Vancouver Opera
The Music Shop
Music and libretto by Richard Wargo

When & Where: Available Saturday, March 13, 2021 at 7:30pm, then on demand until the end of the season | Filmed at the O'Brien Centre for Vancouver Opera Martha Lou Henley Rehearsal Hall

Music Supervisor Leslie Dala Director Dana Fradkin Set & Costume Designer Omani Elias Lighting Designer Jody Burkholder Stage Manager Michelle Harrison

Dmitri Luka Kawabata Ivan Ian Cleary Masha Jonelle Sills Wife Amanda Weatherall

Reviewer Elizabeth Paterson


Without being able to present live opera this year, Vancouver Opera has settled for small-cast, one-act, recorded and streamed presentations. There is no diminution in quality however. The current offering, Richard Wargo’s The Music Shop is a little gem of a farce, part of a longer trilogy, not performed in this presentation, based on short stories by the Russian master, Anton Chekhov, and a perfect vehicle to lighten the gloom..

Masha is assistant in a music shop to the grumpy Dmitri. She complains about her boss and dreams of a holiday and a raise. Dmitri, owner of the largest music shop in Russia, is having a good day: a friend has died and left him precious music to add to his collection. Intruding into their private concerns comes Ivan, comfortable bourgeois husband in town to shop for his wife. An armful of parcels attests to his diligence. Only the music for the piece she will sing at the Prince’s wedding remains – but he has forgotten the title. Before Ivan finally leaves to catch his train home, the shop has been turned upside down, there has been a fight, Masha has turned to extortion, Dmitri is exhausted and Ivan is hallucinating.

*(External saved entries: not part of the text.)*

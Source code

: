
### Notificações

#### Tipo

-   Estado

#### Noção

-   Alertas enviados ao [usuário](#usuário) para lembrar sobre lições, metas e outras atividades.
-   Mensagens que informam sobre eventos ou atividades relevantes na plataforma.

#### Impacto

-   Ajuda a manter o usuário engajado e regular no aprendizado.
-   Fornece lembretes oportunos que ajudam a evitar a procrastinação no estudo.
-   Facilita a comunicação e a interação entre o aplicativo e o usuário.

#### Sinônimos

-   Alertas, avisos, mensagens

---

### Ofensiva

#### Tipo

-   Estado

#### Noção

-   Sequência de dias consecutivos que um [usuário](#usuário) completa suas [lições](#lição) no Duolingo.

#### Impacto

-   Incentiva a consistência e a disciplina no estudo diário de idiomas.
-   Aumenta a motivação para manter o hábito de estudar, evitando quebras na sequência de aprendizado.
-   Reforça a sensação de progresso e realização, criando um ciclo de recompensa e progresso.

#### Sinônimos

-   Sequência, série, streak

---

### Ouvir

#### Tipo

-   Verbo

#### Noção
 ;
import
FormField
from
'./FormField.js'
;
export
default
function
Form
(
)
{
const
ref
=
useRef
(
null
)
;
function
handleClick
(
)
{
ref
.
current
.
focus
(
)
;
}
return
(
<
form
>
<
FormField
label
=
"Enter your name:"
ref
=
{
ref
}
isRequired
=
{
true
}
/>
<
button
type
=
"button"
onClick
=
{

This is light stuff, but it receives serious treatment. The music is modern accessible. It drives forward nicely, is tuneful and rhythmic, complex without being difficult to listen to and very carefully constructed. The search for the melody presents the perfect opportunity for snippets of famous tunes from Handel to Humperdinck. Eventually a demented quodlibet pits, amongst others, Bizet’s Habanera against the Song of the Volga Boatmen – which works surprisingly well. Words and music also fit together remarkably well. Wargo’s being his own librettist is an advantage.

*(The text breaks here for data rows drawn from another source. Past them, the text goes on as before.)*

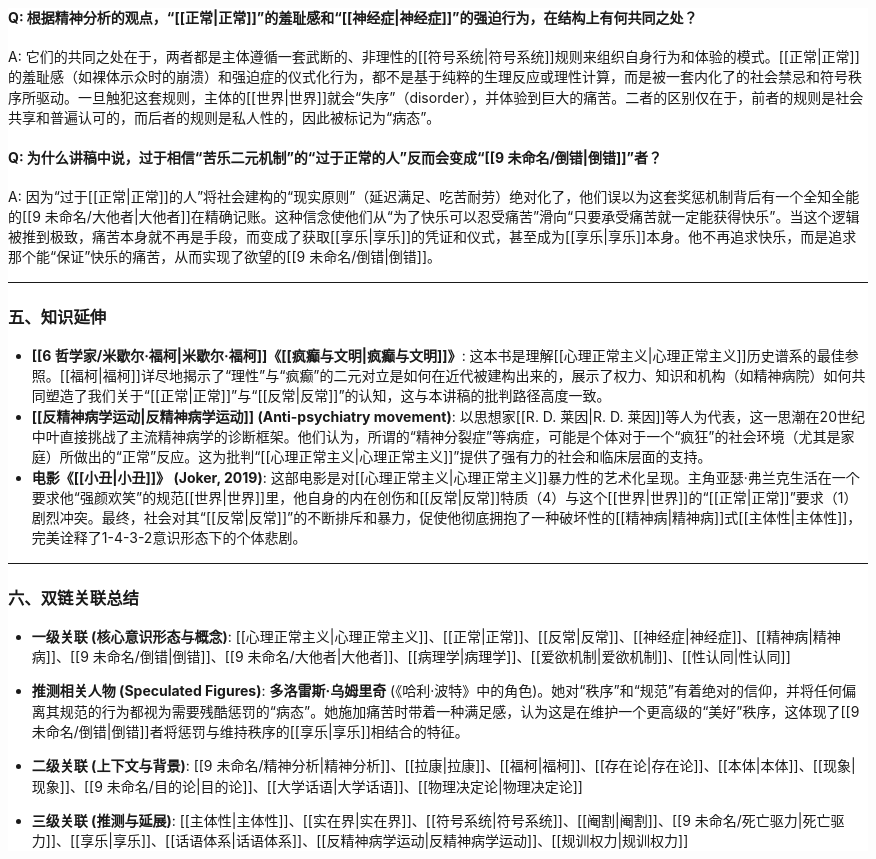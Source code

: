 #### Q: 根据精神分析的观点，“[[正常\|正常]]”的羞耻感和“[[神经症\|神经症]]”的强迫行为，在结构上有何共同之处？
A: 它们的共同之处在于，两者都是主体遵循一套武断的、非理性的[[符号系统\|符号系统]]规则来组织自身行为和体验的模式。[[正常\|正常]]的羞耻感（如裸体示众时的崩溃）和强迫症的仪式化行为，都不是基于纯粹的生理反应或理性计算，而是被一套内化了的社会禁忌和符号秩序所驱动。一旦触犯这套规则，主体的[[世界\|世界]]就会“失序”（disorder），并体验到巨大的痛苦。二者的区别仅在于，前者的规则是社会共享和普遍认可的，而后者的规则是私人性的，因此被标记为“病态”。

#### Q: 为什么讲稿中说，过于相信“苦乐二元机制”的“过于正常的人”反而会变成“[[9 未命名/倒错\|倒错]]”者？
A: 因为“过于[[正常\|正常]]的人”将社会建构的“现实原则”（延迟满足、吃苦耐劳）绝对化了，他们误以为这套奖惩机制背后有一个全知全能的[[9 未命名/大他者\|大他者]]在精确记账。这种信念使他们从“为了快乐可以忍受痛苦”滑向“只要承受痛苦就一定能获得快乐”。当这个逻辑被推到极致，痛苦本身就不再是手段，而变成了获取[[享乐\|享乐]]的凭证和仪式，甚至成为[[享乐\|享乐]]本身。他不再追求快乐，而是追求那个能“保证”快乐的痛苦，从而实现了欲望的[[9 未命名/倒错\|倒错]]。

---
### **五、知识延伸**
- **[[6 哲学家/米歇尔·福柯\|米歇尔·福柯]]《[[疯癫与文明\|疯癫与文明]]》**: 这本书是理解[[心理正常主义\|心理正常主义]]历史谱系的最佳参照。[[福柯\|福柯]]详尽地揭示了“理性”与“疯癫”的二元对立是如何在近代被建构出来的，展示了权力、知识和机构（如精神病院）如何共同塑造了我们关于“[[正常\|正常]]”与“[[反常\|反常]]”的认知，这与本讲稿的批判路径高度一致。
- **[[反精神病学运动\|反精神病学运动]] (Anti-psychiatry movement)**: 以思想家[[R. D. 莱因\|R. D. 莱因]]等人为代表，这一思潮在20世纪中叶直接挑战了主流精神病学的诊断框架。他们认为，所谓的“精神分裂症”等病症，可能是个体对于一个“疯狂”的社会环境（尤其是家庭）所做出的“正常”反应。这为批判“[[心理正常主义\|心理正常主义]]”提供了强有力的社会和临床层面的支持。
- **电影《[[小丑\|小丑]]》 (Joker, 2019)**: 这部电影是对[[心理正常主义\|心理正常主义]]暴力性的艺术化呈现。主角亚瑟·弗兰克生活在一个要求他“强颜欢笑”的规范[[世界\|世界]]里，他自身的内在创伤和[[反常\|反常]]特质（4）与这个[[世界\|世界]]的“[[正常\|正常]]”要求（1）剧烈冲突。最终，社会对其“[[反常\|反常]]”的不断排斥和暴力，促使他彻底拥抱了一种破坏性的[[精神病\|精神病]]式[[主体性\|主体性]]，完美诠释了1-4-3-2意识形态下的个体悲剧。

---
### **六、双链关联总结**
- **一级关联 (核心意识形态与概念)**: [[心理正常主义\|心理正常主义]]、[[正常\|正常]]、[[反常\|反常]]、[[神经症\|神经症]]、[[精神病\|精神病]]、[[9 未命名/倒错\|倒错]]、[[9 未命名/大他者\|大他者]]、[[病理学\|病理学]]、[[爱欲机制\|爱欲机制]]、[[性认同\|性认同]]

- **推测相关人物 (Speculated Figures)**: **多洛雷斯·乌姆里奇** (《哈利·波特》中的角色)。她对“秩序”和“规范”有着绝对的信仰，并将任何偏离其规范的行为都视为需要残酷惩罚的“病态”。她施加痛苦时带着一种满足感，认为这是在维护一个更高级的“美好”秩序，这体现了[[9 未命名/倒错\|倒错]]者将惩罚与维持秩序的[[享乐\|享乐]]相结合的特征。

- **二级关联 (上下文与背景)**: [[9 未命名/精神分析\|精神分析]]、[[拉康\|拉康]]、[[福柯\|福柯]]、[[存在论\|存在论]]、[[本体\|本体]]、[[现象\|现象]]、[[9 未命名/目的论\|目的论]]、[[大学话语\|大学话语]]、[[物理决定论\|物理决定论]]

- **三级关联 (推测与延展)**: [[主体性\|主体性]]、[[实在界\|实在界]]、[[符号系统\|符号系统]]、[[阉割\|阉割]]、[[9 未命名/死亡驱力\|死亡驱力]]、[[享乐\|享乐]]、[[话语体系\|话语体系]]、[[反精神病学运动\|反精神病学运动]]、[[规训权力\|规训权力]]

Wargo’s music is just right also for the accomplished young singers of the Yolanda M Faris Young Artists program. A lively and very talented cast of 4, are supported by pianist Amy Seulky Lee and directed by Dana Fradkin. All six are members of the program which is led by Les Dala, who also served as music director for this production. One aria, for Masha, peevishly sung by Jonelle Sills, a little duet for the two men, (Ian Cleary and Luka Kawabata) and the rest of the piece is largely ensemble work.

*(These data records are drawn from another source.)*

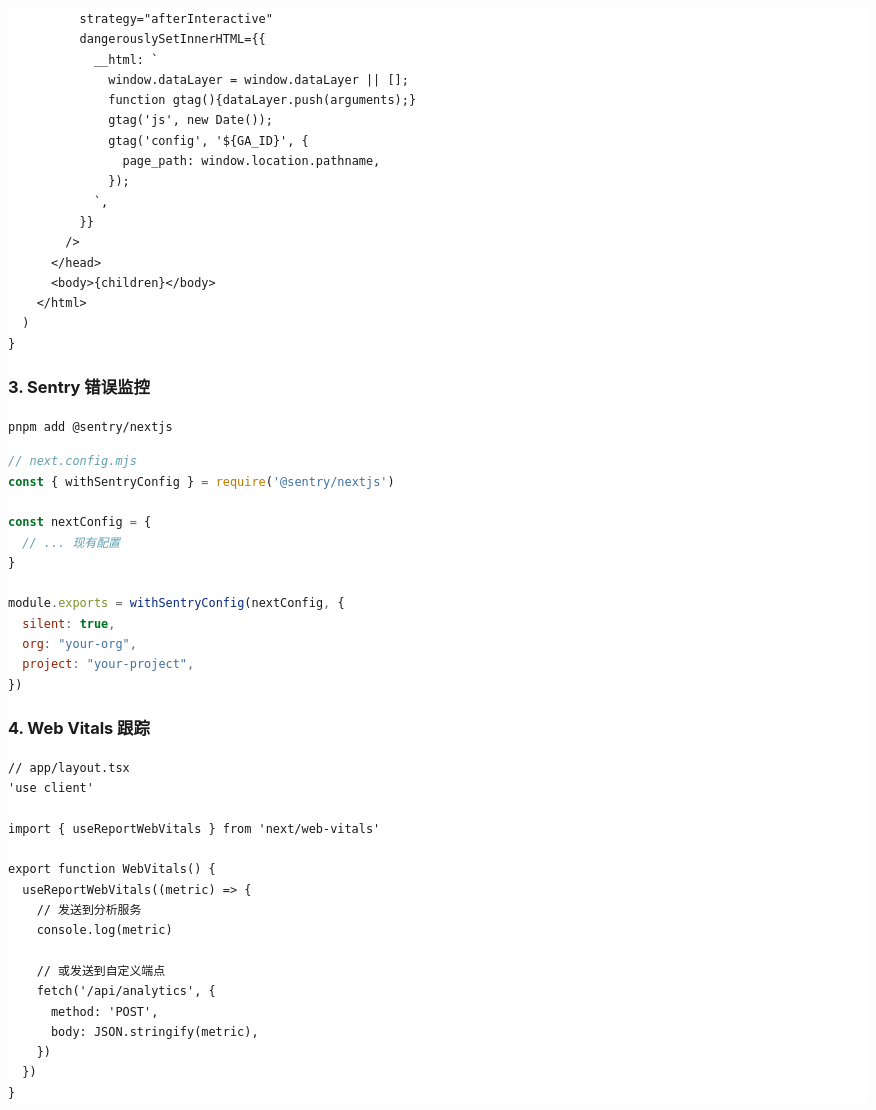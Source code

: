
```tsx
          strategy="afterInteractive"
          dangerouslySetInnerHTML={{
            __html: `
              window.dataLayer = window.dataLayer || [];
              function gtag(){dataLayer.push(arguments);}
              gtag('js', new Date());
              gtag('config', '${GA_ID}', {
                page_path: window.location.pathname,
              });
            `,
          }}
        />
      </head>
      <body>{children}</body>
    </html>
  )
}
```

### 3. Sentry 错误监控

```bash
pnpm add @sentry/nextjs
```

```js
// next.config.mjs
const { withSentryConfig } = require('@sentry/nextjs')

const nextConfig = {
  // ... 现有配置
}

module.exports = withSentryConfig(nextConfig, {
  silent: true,
  org: "your-org",
  project: "your-project",
})
```

### 4. Web Vitals 跟踪

```tsx
// app/layout.tsx
'use client'

import { useReportWebVitals } from 'next/web-vitals'

export function WebVitals() {
  useReportWebVitals((metric) => {
    // 发送到分析服务
    console.log(metric)
    
    // 或发送到自定义端点
    fetch('/api/analytics', {
      method: 'POST',
      body: JSON.stringify(metric),
    })
  })
}
```
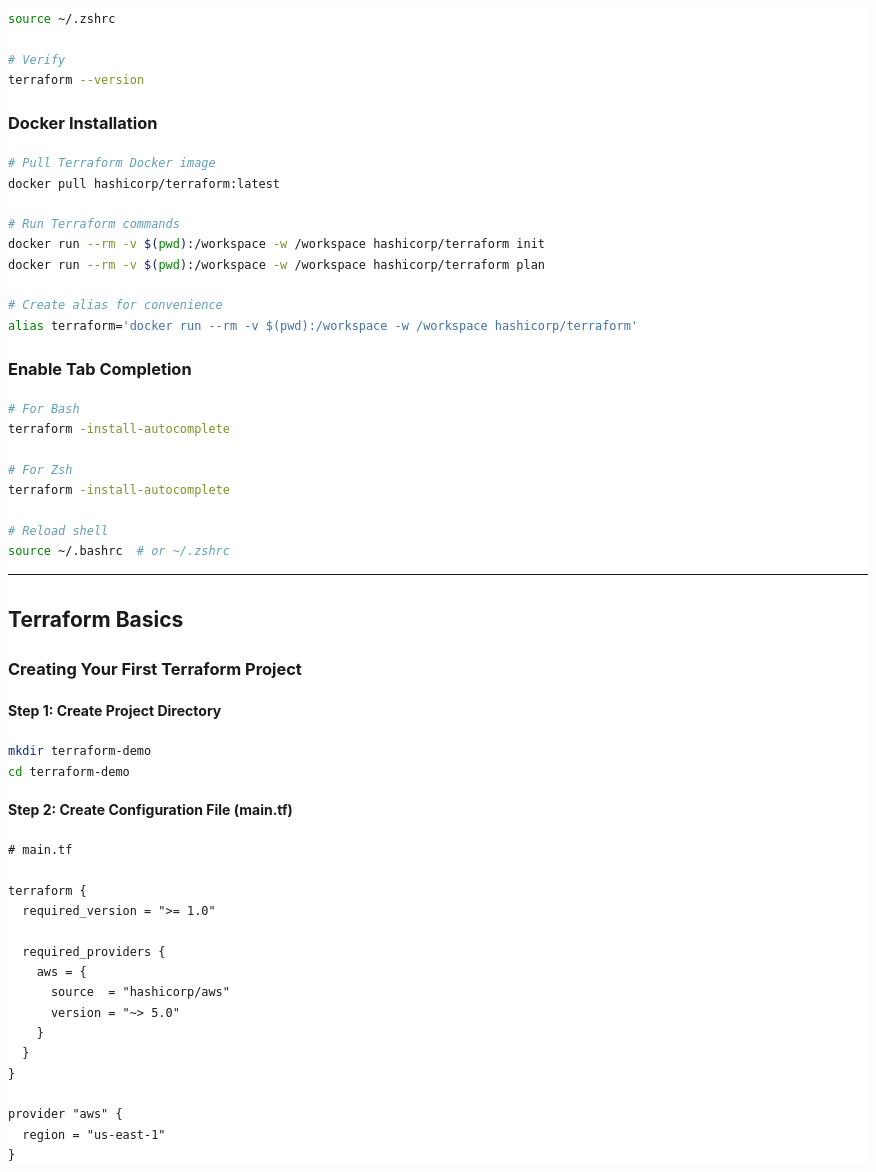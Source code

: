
 ```bash
source ~/.zshrc

# Verify
terraform --version
```

### Docker Installation

```bash
# Pull Terraform Docker image
docker pull hashicorp/terraform:latest

# Run Terraform commands
docker run --rm -v $(pwd):/workspace -w /workspace hashicorp/terraform init
docker run --rm -v $(pwd):/workspace -w /workspace hashicorp/terraform plan

# Create alias for convenience
alias terraform='docker run --rm -v $(pwd):/workspace -w /workspace hashicorp/terraform'
```

### Enable Tab Completion

```bash
# For Bash
terraform -install-autocomplete

# For Zsh
terraform -install-autocomplete

# Reload shell
source ~/.bashrc  # or ~/.zshrc
```

---

## Terraform Basics

### Creating Your First Terraform Project

#### Step 1: Create Project Directory

```bash
mkdir terraform-demo
cd terraform-demo
```

#### Step 2: Create Configuration File (main.tf)

```hcl
# main.tf

terraform {
  required_version = ">= 1.0"
  
  required_providers {
    aws = {
      source  = "hashicorp/aws"
      version = "~> 5.0"
    }
  }
}

provider "aws" {
  region = "us-east-1"
}
```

The current restriction on closeness was skilfully turned to advantage by Dana Fradkin to naturally mark out the status and class differences of the 19th century. The physically-distanced stage fight, in which the two men threw biffs and blows across the width of the stage, clown-wise, was very funny. So too was Amanda Weatherall as the Wife. As fitting for a character who is a hallucination, she never appeared inside the set with the rest of the cast, but instead delivered her tirades from the roof or through a window in fine operatic fashion. Diva of the quick change, she appeared as herself in morning dress, afternoon dress and evening dress, a judge, an angel, a gloriously unhinged Valkyrie, and countless other characters.

Set and costumes for The Music Shop were by Omani Elias. They evoked pre-revolutionary Moscow with onion-dome silhouettes in the skyline, a worker’s cap and waistcoat for Dmitri, elegant Persian lamb for the Ivan’s coat-collar. Attention to detail extended even to the choice of piano, a Petrov. Lighting (Jody Burkholder) and well-placed cameras together kept the action in focus.

What fun to have a brief hour of witty, silly music on the last day of dark winter evenings.